(Stored data entries)
┌──

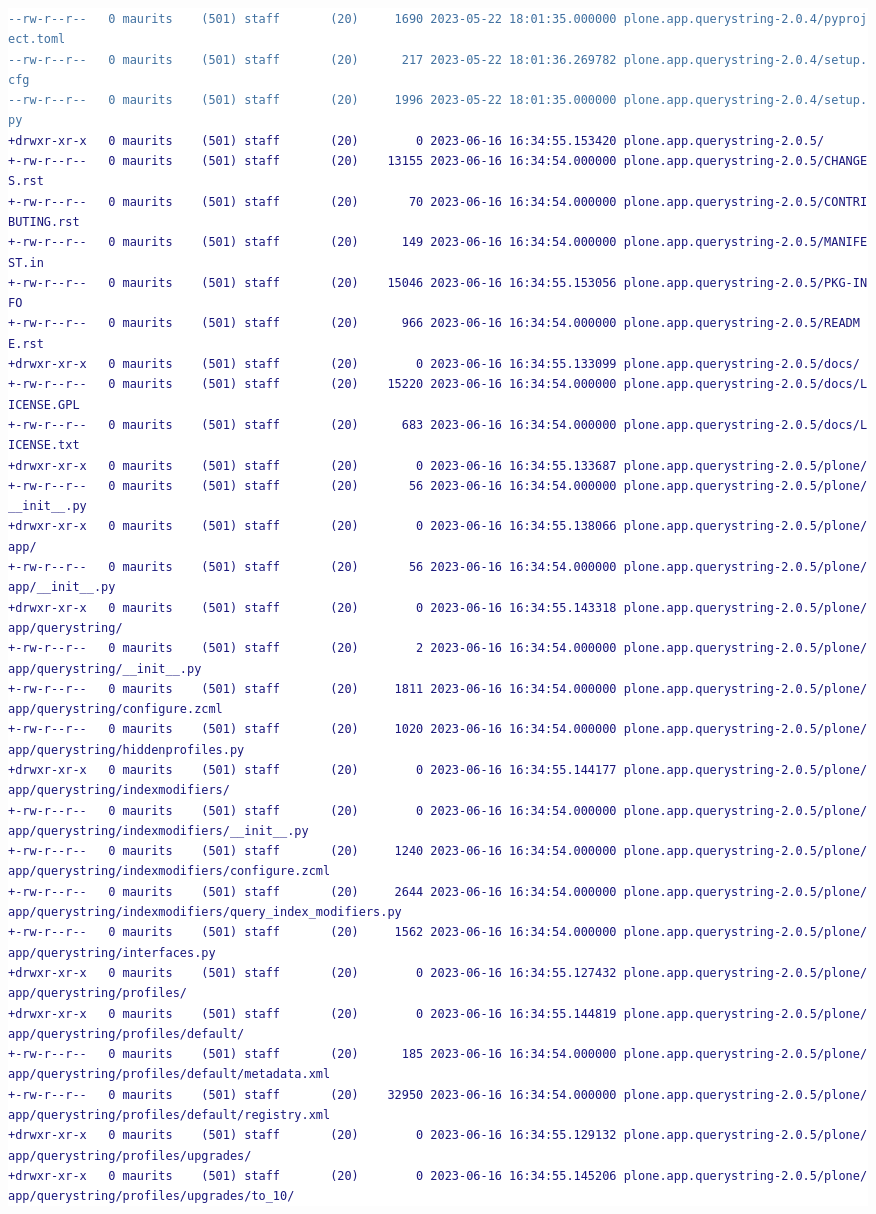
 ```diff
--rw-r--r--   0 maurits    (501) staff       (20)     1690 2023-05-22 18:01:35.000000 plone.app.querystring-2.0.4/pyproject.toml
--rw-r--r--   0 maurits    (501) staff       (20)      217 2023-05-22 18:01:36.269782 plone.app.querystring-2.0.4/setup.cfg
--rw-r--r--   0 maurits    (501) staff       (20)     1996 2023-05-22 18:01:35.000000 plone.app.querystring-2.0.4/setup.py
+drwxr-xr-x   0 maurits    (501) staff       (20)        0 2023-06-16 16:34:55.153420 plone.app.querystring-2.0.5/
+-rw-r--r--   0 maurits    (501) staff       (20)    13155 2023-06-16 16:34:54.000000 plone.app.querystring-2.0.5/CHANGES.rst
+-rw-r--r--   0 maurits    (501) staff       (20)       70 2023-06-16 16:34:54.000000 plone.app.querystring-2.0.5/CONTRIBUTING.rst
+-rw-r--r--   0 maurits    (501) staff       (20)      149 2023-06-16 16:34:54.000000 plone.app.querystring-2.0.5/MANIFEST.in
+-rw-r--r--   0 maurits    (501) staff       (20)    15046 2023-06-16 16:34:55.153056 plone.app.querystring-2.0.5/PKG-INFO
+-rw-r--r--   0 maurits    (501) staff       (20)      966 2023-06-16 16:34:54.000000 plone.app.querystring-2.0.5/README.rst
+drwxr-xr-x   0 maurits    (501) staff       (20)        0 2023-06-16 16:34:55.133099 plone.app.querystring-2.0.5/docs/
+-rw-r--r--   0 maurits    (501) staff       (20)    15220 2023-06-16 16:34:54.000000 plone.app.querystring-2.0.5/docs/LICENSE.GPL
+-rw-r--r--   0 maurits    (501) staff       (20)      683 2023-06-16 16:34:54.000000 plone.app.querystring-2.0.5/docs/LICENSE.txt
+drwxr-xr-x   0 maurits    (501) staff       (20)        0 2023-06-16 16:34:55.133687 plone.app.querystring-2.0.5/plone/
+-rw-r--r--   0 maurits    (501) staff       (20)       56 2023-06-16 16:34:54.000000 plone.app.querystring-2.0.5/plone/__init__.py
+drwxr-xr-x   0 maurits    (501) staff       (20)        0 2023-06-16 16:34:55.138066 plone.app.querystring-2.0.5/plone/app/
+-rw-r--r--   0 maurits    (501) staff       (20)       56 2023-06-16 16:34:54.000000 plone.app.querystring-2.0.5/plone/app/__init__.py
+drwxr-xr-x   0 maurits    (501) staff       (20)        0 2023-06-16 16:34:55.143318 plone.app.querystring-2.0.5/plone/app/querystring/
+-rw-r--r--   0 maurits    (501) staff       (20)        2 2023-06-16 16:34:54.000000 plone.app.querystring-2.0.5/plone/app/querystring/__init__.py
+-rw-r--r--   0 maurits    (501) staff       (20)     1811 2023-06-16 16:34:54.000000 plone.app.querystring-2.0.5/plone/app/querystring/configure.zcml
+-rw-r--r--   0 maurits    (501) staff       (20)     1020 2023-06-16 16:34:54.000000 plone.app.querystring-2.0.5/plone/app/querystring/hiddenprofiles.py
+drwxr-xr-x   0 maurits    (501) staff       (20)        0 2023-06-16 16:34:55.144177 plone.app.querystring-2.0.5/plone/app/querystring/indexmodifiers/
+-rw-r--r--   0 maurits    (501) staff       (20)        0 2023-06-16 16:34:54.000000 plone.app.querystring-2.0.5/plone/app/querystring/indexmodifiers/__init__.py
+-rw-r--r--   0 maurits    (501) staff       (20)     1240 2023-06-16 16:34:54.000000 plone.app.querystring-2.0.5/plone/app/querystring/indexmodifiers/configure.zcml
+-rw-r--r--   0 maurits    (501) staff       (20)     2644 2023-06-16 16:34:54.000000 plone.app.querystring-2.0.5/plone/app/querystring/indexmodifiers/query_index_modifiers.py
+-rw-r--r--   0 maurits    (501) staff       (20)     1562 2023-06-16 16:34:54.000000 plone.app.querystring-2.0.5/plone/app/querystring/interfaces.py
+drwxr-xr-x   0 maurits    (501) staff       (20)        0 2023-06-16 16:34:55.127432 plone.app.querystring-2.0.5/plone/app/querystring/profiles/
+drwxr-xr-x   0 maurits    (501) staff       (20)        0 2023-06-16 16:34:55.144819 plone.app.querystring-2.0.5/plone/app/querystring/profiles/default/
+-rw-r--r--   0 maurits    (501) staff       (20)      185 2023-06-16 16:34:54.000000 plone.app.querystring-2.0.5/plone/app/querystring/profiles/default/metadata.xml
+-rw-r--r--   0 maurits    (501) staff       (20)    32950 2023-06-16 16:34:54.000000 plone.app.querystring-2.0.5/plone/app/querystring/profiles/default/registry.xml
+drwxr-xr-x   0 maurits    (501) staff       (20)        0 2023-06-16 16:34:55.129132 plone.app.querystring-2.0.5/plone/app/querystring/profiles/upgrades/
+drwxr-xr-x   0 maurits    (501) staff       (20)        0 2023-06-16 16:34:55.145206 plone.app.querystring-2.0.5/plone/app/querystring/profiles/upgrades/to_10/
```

└──

* [Problem to solve]: Working through the records above, copy each line in which "zcml" is found.

* [Response area]:
+-rw-r--r--   0 maurits    (501) staff       (20)     1811 2023-06-16 16:34:54.000000 plone.app.querystring-2.0.5/plone/app/querystring/configure.zcml
+-rw-r--r--   0 maurits    (501) staff       (20)     1240 2023-06-16 16:34:54.000000 plone.app.querystring-2.0.5/plone/app/querystring/indexmodifiers/configure.zcml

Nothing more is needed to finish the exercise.